# Random sampling of xarray DataArrays

Testing a workflow for conducting stratified random sampling of rasters based on the relative proportions of each unique class

In [1]:
import pandas as pd
import xarray as xr
import geopandas as gpd
import sys
sys.path.append('../Scripts')
from deafrica_plotting import map_shapefile

## Analysis Parameters

In [2]:
total_points = 500

pred_tif = 'results/predicted_12months_255polys_SA.tif'

#### Load the datasets

In [3]:
da = xr.open_rasterio(pred_tif).squeeze()

#### Convert to pandas dataframe

In [4]:
df = da.to_dataframe(name='class')

#### Find class proportions

In [5]:
class_ratio = pd.DataFrame({'proportion': df['class'].value_counts(normalize=True),
                            'class':pd.unique(df['class'])
                                 })
class_ratio.head()

Unnamed: 0,proportion,class
0.0,0.916971,0.0
1.0,0.083029,1.0


#### Sample each class based on its relative proportion

In [6]:
samples = []
for _class in class_ratio['class']:
    #use relative proportions of classes to sample df
    no_of_points = total_points * class_ratio[class_ratio['class']==_class]['proportion'].values[0]
    #random sample each class
    print('Class '+ str(_class)+ ': sampling at '+ str(round(no_of_points)) + ' coordinates')
    sample_loc = df[df['class'] == _class].sample(n=int(round(no_of_points)), random_state=1)
    samples.append(sample_loc)

#join back into signle datafame
all_samples = pd.concat([samples[i] for i in range(0,len(samples))])
all_samples.head()

Class 0.0: sampling at 458.0 coordinates
Class 1.0: sampling at 42.0 coordinates


Unnamed: 0_level_0,Unnamed: 1_level_0,band,class
y,x,Unnamed: 2_level_1,Unnamed: 3_level_1
-4155930.0,2087640.0,1,0.0
-4121100.0,2198490.0,1,0.0
-4146840.0,2209200.0,1,0.0
-4114950.0,2172870.0,1,0.0
-4176270.0,1870440.0,1,0.0


#### Create shapefile

In [7]:
#get pd.mulitindex coords as list 
y = [i[0] for i in list(all_samples.index)]
x = [i[1] for i in list(all_samples.index)]
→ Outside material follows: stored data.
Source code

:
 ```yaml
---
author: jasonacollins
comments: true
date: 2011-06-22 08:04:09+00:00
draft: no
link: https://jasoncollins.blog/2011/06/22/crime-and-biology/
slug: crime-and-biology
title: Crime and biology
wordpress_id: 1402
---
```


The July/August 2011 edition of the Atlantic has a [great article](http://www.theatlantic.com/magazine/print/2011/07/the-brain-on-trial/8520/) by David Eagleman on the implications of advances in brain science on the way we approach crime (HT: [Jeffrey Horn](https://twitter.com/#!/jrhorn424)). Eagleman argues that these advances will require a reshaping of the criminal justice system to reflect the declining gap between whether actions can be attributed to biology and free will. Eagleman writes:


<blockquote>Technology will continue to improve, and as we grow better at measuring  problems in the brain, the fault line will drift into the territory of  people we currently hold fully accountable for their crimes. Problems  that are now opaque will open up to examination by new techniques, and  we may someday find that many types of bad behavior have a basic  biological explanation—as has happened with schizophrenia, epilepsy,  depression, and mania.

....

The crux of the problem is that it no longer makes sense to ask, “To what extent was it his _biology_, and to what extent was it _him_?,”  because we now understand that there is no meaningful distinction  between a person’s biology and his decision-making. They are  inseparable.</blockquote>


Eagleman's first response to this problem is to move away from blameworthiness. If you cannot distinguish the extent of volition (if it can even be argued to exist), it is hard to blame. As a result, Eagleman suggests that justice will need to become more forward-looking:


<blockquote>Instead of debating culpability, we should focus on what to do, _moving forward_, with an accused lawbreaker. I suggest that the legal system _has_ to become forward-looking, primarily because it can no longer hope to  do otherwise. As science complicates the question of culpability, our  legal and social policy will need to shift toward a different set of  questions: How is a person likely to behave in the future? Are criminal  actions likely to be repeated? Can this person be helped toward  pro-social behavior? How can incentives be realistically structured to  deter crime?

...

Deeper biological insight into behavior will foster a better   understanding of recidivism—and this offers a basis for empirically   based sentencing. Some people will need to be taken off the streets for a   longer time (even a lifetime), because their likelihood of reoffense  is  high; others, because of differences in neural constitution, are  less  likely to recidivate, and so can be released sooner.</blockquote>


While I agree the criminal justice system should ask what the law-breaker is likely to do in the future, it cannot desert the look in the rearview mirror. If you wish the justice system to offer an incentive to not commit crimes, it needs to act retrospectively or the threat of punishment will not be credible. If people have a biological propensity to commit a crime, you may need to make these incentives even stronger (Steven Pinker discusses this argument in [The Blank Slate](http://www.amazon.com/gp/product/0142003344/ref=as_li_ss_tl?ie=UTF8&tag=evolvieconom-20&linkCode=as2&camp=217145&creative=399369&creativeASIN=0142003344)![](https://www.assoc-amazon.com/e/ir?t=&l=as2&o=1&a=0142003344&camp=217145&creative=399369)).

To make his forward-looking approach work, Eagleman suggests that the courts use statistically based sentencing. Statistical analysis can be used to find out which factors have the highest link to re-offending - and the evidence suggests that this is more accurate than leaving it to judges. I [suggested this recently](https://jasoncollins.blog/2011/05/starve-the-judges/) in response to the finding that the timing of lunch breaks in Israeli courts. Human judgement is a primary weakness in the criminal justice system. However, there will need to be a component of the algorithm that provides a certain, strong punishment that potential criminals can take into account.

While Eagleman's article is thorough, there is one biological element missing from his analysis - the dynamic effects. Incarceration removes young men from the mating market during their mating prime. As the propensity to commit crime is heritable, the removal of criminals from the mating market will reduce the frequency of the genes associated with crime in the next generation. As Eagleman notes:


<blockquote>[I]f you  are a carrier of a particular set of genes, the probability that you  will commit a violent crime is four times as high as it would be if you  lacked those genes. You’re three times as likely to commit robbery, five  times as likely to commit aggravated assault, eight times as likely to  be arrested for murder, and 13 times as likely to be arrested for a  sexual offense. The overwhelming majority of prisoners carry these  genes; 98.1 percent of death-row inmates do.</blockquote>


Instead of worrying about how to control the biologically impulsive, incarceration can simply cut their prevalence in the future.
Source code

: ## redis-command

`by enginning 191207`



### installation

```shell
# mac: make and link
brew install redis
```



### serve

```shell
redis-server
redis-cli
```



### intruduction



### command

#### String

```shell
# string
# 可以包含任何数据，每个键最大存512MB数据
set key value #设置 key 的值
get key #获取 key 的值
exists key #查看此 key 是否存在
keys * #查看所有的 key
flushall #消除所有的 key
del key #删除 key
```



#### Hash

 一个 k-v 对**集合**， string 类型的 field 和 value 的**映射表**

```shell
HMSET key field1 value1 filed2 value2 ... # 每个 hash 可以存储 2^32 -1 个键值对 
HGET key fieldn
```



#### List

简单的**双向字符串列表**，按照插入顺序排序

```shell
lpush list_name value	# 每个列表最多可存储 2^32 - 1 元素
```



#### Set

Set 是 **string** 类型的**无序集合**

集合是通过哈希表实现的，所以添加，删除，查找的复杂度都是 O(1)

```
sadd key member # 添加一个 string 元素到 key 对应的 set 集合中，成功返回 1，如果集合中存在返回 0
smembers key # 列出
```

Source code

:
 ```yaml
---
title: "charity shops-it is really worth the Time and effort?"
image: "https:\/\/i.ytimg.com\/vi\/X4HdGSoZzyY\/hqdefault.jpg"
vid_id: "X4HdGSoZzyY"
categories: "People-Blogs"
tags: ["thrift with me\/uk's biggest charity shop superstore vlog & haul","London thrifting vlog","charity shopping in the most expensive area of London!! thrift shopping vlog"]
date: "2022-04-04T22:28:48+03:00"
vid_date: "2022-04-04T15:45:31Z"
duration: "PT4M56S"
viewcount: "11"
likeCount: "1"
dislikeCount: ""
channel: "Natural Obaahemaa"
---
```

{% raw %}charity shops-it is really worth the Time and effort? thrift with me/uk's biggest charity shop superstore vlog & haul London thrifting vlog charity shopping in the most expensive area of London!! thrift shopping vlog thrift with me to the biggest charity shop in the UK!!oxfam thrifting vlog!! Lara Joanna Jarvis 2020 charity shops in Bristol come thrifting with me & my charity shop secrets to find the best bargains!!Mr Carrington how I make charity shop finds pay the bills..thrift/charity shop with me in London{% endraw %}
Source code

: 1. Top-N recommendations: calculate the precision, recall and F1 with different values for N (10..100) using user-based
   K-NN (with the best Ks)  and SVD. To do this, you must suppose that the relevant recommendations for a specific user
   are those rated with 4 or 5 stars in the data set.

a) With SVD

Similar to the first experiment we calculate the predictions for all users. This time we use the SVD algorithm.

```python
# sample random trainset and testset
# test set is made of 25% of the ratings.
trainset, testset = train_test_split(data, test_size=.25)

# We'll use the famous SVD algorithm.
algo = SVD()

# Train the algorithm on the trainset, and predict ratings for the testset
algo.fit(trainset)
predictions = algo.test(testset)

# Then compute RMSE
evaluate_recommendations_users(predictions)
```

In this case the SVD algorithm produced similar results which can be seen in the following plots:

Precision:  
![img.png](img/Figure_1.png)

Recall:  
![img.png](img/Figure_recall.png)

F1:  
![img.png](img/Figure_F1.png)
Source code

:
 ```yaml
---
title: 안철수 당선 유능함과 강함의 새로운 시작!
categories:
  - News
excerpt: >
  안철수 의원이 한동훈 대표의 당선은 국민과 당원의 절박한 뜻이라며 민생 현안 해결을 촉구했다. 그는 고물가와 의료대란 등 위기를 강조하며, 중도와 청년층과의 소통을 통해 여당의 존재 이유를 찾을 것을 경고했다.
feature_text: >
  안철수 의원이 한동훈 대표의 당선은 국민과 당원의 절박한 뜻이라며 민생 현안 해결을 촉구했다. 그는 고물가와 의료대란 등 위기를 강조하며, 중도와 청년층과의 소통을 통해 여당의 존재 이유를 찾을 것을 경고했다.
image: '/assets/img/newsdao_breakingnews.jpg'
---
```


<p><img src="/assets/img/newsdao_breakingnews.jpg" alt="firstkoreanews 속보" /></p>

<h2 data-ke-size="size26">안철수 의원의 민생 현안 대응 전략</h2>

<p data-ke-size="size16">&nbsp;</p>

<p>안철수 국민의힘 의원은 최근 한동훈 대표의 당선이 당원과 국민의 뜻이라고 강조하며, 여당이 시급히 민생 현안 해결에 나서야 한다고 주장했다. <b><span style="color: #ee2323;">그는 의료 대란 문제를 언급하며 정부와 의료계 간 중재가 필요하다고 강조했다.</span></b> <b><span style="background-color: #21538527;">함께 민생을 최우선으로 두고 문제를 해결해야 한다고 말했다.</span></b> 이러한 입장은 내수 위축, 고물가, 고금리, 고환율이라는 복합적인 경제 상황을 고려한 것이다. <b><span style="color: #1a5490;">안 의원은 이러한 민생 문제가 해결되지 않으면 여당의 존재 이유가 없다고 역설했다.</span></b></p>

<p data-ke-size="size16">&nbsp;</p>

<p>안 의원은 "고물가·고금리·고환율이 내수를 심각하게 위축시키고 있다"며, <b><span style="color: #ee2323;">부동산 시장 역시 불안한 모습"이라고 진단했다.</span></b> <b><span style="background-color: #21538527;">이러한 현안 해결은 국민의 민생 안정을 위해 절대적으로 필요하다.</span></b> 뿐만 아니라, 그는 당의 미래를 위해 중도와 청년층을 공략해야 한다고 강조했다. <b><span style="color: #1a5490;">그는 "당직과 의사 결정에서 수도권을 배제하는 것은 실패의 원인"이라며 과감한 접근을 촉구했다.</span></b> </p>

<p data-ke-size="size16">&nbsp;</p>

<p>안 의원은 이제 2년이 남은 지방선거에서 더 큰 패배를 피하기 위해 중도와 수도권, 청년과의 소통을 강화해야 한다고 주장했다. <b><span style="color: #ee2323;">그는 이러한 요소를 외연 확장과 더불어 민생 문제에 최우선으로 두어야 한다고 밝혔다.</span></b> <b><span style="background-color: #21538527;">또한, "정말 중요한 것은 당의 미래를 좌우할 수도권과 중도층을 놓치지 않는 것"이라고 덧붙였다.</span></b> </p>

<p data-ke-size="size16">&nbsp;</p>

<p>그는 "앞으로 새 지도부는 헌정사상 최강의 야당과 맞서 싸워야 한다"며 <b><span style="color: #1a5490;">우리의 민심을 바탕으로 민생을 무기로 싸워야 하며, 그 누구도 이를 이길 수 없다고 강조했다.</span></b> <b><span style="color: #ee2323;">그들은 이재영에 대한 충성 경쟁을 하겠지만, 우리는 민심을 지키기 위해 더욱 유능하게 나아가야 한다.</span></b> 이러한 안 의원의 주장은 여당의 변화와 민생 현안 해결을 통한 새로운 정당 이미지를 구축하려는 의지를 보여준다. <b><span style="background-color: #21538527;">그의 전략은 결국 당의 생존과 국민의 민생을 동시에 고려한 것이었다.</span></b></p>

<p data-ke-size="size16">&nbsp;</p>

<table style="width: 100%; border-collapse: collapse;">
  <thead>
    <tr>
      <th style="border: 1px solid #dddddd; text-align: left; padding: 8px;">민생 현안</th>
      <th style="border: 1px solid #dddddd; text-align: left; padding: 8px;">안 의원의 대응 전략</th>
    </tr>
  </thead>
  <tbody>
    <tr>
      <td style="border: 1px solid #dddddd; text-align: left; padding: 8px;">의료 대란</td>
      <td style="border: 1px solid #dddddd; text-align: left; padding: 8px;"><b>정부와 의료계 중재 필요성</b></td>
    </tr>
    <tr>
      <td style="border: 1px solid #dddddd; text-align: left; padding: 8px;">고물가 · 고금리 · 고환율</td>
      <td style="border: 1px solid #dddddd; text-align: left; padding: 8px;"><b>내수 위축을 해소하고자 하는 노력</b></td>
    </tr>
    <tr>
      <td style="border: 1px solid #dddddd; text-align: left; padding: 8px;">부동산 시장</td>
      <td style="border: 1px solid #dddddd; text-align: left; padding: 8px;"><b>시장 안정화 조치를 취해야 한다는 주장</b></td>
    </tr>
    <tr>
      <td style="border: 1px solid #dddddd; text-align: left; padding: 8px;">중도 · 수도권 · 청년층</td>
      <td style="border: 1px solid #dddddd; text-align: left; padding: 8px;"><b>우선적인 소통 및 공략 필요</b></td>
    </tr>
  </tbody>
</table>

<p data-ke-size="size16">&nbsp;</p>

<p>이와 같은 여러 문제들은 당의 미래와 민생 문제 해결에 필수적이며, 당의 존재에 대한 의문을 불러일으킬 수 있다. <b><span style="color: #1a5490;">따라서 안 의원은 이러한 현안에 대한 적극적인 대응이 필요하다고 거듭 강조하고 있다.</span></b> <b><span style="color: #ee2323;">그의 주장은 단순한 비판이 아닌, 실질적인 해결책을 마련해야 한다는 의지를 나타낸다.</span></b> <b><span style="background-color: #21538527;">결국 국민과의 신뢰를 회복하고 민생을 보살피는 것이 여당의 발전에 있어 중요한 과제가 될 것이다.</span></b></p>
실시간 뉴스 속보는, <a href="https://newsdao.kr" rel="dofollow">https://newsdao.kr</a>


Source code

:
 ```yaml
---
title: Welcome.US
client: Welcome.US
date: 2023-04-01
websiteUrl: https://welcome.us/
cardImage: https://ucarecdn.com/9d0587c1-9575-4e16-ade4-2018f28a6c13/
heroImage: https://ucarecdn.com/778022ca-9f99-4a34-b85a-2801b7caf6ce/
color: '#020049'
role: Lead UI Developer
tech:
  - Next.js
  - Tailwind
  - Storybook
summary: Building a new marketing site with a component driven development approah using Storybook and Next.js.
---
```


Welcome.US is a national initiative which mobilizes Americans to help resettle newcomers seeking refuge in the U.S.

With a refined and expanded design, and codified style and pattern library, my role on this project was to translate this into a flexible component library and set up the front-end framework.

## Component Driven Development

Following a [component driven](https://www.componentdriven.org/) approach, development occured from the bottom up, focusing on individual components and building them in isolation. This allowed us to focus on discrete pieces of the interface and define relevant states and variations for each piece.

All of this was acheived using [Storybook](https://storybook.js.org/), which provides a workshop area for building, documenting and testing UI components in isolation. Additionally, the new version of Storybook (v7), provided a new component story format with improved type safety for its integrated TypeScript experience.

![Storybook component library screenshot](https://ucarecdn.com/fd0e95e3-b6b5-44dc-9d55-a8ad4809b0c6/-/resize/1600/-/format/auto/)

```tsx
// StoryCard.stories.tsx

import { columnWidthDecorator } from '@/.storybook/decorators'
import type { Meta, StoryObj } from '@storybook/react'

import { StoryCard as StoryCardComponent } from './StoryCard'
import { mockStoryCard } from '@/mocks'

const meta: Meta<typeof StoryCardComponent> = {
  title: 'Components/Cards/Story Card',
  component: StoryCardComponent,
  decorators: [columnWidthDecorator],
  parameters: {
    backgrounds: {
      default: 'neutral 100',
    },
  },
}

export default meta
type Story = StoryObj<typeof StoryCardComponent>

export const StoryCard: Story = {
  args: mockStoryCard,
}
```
#create geopandas dataframe
gdf = gpd.GeoDataFrame(
    all_samples,
    crs=da.crs,
    geometry=gpd.points_from_xy(x,y)).reset_index()

gdf = gdf.drop(['band', 'x', 'y'],axis=1)


  projstring = _prepare_from_string(projparams)


In [8]:
map_shapefile(gdf, attribute='class')

Label(value='')

Map(center=[-33.4454797369675, 20.872397555001477], controls=(ZoomControl(options=['position', 'zoom_in_text',…

In [9]:
gdf.to_file('sampling_points.shp')